それから後は、恒は数を数えるだけで何も言わない。
“こいつの叩き方ってこうなんだよな。しゃべってるときよりも無言になってからの方が、1発1発に重みが加わり、尋常じゃない痛さになるんだ。”
なんて、冷静に考える余裕がなくなるくらい痛みが蓄積し、うめき声が口からもれるほど辛くなってきた。
やっと40までカウントされると、恒の手がピタリと止まった。恒が海を手招きしている。

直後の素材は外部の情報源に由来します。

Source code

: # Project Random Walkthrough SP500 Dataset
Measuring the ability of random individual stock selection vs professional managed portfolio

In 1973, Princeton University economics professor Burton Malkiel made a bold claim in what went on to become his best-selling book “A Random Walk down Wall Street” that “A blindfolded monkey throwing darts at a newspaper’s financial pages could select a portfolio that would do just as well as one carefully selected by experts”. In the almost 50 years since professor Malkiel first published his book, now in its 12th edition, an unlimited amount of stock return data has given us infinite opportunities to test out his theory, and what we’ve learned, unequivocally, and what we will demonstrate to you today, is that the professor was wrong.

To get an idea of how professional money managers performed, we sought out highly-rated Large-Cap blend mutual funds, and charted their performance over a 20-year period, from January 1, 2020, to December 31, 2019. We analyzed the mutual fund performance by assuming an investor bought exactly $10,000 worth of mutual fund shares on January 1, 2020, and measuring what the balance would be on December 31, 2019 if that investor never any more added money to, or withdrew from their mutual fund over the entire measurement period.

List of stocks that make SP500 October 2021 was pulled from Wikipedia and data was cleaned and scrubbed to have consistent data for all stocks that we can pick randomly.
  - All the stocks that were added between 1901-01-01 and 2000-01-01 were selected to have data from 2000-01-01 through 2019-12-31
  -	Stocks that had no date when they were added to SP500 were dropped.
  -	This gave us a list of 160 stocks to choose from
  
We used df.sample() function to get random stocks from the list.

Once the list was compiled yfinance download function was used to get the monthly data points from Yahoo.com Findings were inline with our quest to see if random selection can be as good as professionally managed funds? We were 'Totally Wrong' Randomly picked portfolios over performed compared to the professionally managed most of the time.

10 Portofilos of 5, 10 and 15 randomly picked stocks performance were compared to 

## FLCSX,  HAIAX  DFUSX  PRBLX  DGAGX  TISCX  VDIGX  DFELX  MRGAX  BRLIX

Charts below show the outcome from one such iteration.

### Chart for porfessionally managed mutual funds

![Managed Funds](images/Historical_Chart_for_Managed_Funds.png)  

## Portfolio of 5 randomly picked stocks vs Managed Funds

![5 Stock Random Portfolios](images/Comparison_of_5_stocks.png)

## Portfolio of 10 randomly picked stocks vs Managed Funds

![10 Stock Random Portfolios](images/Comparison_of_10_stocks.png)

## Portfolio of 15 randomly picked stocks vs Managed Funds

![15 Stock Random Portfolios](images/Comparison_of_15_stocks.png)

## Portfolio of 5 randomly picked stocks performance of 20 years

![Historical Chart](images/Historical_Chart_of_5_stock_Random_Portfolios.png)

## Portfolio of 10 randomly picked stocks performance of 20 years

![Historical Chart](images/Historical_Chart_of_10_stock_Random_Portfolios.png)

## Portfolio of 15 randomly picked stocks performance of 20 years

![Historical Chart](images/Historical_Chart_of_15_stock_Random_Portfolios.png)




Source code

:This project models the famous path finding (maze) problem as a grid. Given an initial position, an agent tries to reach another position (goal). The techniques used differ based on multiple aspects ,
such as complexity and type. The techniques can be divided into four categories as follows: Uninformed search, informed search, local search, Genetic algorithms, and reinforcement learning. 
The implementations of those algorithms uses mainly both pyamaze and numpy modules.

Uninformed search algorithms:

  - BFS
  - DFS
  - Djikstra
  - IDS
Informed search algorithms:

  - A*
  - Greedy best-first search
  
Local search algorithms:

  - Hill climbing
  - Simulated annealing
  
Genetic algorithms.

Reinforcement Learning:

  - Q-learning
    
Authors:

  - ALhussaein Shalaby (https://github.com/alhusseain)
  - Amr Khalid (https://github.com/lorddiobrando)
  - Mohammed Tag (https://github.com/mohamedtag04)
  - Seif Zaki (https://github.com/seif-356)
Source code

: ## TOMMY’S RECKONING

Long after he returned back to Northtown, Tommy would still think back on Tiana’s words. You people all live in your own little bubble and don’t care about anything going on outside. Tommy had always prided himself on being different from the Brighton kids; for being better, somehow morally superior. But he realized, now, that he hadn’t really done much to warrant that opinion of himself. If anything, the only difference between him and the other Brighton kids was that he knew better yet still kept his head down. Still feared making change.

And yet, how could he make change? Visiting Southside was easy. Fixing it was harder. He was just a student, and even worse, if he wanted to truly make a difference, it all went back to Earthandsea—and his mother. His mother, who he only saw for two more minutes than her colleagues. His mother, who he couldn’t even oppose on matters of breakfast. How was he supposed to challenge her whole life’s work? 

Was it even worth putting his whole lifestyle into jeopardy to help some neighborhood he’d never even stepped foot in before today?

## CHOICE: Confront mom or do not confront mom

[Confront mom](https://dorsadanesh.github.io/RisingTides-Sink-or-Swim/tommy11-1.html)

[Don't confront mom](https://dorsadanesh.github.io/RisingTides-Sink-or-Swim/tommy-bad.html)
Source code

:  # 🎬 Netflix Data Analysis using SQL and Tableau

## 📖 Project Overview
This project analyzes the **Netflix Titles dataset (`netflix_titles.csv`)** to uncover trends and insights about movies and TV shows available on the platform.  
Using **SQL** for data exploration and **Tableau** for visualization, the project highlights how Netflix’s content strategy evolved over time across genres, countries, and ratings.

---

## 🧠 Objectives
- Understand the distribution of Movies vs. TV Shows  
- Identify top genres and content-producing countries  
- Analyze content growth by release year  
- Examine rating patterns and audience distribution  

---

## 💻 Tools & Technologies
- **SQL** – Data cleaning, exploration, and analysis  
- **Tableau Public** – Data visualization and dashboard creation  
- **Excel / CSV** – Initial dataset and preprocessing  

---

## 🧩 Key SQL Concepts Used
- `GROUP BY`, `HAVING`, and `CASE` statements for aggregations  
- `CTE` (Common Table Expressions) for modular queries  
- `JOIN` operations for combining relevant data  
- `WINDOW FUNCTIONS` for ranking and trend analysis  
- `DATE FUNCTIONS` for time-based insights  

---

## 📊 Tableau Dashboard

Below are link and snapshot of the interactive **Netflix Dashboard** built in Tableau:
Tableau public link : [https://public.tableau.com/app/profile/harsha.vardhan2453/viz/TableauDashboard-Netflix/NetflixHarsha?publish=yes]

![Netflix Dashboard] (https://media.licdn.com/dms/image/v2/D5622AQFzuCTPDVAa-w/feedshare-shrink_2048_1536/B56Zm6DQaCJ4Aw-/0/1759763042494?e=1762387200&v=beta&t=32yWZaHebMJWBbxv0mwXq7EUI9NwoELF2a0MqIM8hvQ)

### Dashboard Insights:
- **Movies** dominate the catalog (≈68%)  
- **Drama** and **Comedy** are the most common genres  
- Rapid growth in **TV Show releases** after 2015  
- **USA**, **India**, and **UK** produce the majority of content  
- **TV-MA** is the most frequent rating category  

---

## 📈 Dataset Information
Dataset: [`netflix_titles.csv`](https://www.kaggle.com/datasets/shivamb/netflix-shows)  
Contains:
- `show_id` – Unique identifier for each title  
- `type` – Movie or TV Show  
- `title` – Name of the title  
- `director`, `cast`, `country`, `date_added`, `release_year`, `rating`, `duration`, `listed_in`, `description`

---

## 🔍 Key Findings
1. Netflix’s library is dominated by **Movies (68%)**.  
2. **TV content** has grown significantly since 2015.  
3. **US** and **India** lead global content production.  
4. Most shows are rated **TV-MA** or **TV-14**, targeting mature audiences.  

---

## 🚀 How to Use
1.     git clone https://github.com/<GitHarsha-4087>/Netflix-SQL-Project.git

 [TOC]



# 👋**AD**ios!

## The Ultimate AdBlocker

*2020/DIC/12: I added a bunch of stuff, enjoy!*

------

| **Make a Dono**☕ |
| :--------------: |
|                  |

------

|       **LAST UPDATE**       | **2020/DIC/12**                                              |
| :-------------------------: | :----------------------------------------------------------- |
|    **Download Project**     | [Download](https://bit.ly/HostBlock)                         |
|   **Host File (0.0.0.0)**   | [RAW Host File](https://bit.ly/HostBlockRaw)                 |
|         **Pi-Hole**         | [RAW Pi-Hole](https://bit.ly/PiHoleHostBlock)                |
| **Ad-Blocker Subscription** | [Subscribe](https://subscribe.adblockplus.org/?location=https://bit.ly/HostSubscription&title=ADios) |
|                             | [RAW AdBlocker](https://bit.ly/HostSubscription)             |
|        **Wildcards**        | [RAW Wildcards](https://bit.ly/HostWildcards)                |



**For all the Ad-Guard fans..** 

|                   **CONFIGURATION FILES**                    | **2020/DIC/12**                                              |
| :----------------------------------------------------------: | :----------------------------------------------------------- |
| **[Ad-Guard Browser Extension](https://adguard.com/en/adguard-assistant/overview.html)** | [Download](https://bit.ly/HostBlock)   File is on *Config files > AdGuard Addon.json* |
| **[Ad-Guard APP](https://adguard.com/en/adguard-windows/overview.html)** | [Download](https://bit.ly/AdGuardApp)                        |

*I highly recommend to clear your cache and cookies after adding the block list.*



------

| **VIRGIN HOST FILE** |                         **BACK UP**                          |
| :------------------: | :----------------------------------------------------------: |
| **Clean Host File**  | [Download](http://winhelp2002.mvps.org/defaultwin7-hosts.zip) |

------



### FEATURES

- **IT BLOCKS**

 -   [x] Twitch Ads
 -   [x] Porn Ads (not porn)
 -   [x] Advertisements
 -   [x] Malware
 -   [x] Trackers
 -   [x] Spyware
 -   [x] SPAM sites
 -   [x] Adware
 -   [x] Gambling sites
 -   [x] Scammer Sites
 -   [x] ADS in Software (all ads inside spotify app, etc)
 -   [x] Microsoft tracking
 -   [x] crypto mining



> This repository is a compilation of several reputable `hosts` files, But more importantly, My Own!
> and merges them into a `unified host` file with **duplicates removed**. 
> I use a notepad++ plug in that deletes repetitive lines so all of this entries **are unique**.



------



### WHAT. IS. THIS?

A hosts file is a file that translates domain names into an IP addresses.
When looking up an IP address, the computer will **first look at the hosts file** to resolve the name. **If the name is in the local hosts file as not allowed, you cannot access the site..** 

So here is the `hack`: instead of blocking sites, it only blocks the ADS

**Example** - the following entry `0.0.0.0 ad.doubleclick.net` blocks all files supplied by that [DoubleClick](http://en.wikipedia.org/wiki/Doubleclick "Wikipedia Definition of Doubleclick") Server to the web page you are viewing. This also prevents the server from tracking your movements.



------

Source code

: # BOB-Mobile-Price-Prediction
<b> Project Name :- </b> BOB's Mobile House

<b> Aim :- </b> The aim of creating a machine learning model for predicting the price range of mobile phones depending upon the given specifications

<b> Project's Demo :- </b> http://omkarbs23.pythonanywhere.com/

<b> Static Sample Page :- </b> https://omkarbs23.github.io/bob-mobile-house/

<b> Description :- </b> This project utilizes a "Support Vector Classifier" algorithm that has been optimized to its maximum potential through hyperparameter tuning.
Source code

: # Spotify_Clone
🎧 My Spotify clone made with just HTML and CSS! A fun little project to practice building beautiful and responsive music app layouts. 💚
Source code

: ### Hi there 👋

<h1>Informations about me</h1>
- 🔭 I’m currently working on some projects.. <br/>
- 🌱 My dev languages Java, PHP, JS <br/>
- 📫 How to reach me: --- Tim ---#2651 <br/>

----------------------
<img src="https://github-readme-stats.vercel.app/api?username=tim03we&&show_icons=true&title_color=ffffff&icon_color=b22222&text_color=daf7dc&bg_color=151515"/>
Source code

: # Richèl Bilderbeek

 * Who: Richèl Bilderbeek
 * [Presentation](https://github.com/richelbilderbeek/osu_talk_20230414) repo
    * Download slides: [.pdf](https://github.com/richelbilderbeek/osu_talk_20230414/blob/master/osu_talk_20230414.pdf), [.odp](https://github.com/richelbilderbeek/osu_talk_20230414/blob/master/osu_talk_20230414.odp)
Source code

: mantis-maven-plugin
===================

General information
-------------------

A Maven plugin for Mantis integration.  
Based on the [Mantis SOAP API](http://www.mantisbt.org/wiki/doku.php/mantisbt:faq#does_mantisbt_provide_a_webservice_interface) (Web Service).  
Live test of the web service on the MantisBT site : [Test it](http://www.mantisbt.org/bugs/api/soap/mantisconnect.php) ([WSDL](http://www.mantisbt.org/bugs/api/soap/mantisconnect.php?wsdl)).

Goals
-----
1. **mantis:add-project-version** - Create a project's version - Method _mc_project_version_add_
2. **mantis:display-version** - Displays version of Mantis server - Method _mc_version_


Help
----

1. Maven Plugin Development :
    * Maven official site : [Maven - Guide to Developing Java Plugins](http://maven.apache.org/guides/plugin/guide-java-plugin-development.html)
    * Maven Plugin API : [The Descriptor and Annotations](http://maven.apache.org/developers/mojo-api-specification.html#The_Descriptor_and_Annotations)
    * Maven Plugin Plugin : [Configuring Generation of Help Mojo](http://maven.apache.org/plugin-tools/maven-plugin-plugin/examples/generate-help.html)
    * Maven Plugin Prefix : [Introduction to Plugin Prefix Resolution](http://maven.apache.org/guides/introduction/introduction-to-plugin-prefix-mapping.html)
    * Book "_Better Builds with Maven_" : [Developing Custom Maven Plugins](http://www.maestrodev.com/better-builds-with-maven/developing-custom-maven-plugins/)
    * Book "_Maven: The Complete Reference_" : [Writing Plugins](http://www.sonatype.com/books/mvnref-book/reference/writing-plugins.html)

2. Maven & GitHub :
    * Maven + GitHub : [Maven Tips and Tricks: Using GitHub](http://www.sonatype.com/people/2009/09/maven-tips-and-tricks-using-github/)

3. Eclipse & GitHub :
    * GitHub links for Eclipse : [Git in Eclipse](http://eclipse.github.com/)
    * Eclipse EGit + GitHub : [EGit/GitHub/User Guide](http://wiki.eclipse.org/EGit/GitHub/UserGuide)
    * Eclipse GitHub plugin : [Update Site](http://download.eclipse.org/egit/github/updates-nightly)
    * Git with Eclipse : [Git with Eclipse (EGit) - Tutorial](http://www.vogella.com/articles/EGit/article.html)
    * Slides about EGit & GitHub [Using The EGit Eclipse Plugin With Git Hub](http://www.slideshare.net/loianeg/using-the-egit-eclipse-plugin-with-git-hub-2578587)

“何だよ、海にも叩かせるっていうのか。 もうどうにでもしてくれ。”
「海ちゃん、思いっきり10発叩いていいぞ。」
「えっ?私、いいよ・・・。」
「ほら、こんなチャンスはめったにないんだから、いつものお返ししてやれ。」
恒が海を促すと、
「でも、お兄ちゃんのお尻、もう真っ赤っかだよ。」
「海、何でもいいから、さっさと叩いて終わりにしてくれ。」
悠一は海に叩かれようが叩かれまいが、何しろこの屈辱的な体勢から早く解放されたかった。ためらいながらも海はニコッと笑って、手の平を悠一のお尻にパンッと打ちつけた。恒の鬼のような平手に比べ、まるで天使におしおきされているようで、張りつめていた全身の力がサーッと引いていくのを感じた。
いよいよラスト1発。
バッチィーンッ!
すっかり気を許していたせいもあり、さっきまでとは比べものにならない強烈な痛みに体が震えた。
“海?どこにそんな力が?”
悠一が振り向くと、空がニヤニヤと照れくさそうに立っていた。
「今回オレ出番が少なかったから、最後にこれくらいいいじゃんか。」
「おまえ痛えんだよ。覚えとけよ。」
こうして、悠一のおしおきタイムは無事に終了した。
毅然とした厳しい態度で正論を唱える恒に対して、あれだけ心の中で悪態をついていた悠一だったが、すべて終了した後は何のわだかまりもなく、いつものように楽しいお酒を酌み交わした。何とも不思議な2人の関係だが、互いになくてはならない存在だということは、本人たちも空も海も充分に感じていた。
後日診察に訪れたうららには、
「病気のことでうそをつくなんて、先生絶対に許さないからな。」
と厳しく説教し、言いつけてあったとおり、おしおきをすることになった。
悠一は今まで、おしおきをする際にお尻を出すか出さないかなんて、恥ずかしさは多少変わるけれども大した問題ではないと思っていた。しかし、海が泣いて「お兄ちゃんお願い。」とかわいく甘えてくる様子が脳裏に焼きついて、うららをひざの上には乗せたものの、制服のスカートの上からお尻を10発叩いた。
最初のうちは、
「やだぁ、先生、あんまり痛くしないでね~。」
なんて猫なで声を出していたうららだが、叩き終えるころにはボロボロに泣いていた。
悠一はその日、家に帰って海に報告をした。そんなことをいちいち話すのもどうかと思ったが、海を安心させてあげたかったのと、うららのことだから、変に装飾して話を膨らまされても面倒だったので。悠一のそういった心情の変化は、“海を悲しませたくない、それプラスもう二度と恒のおしおきを受けたくない!”と強く願う気持ちの表れであったのは確かである。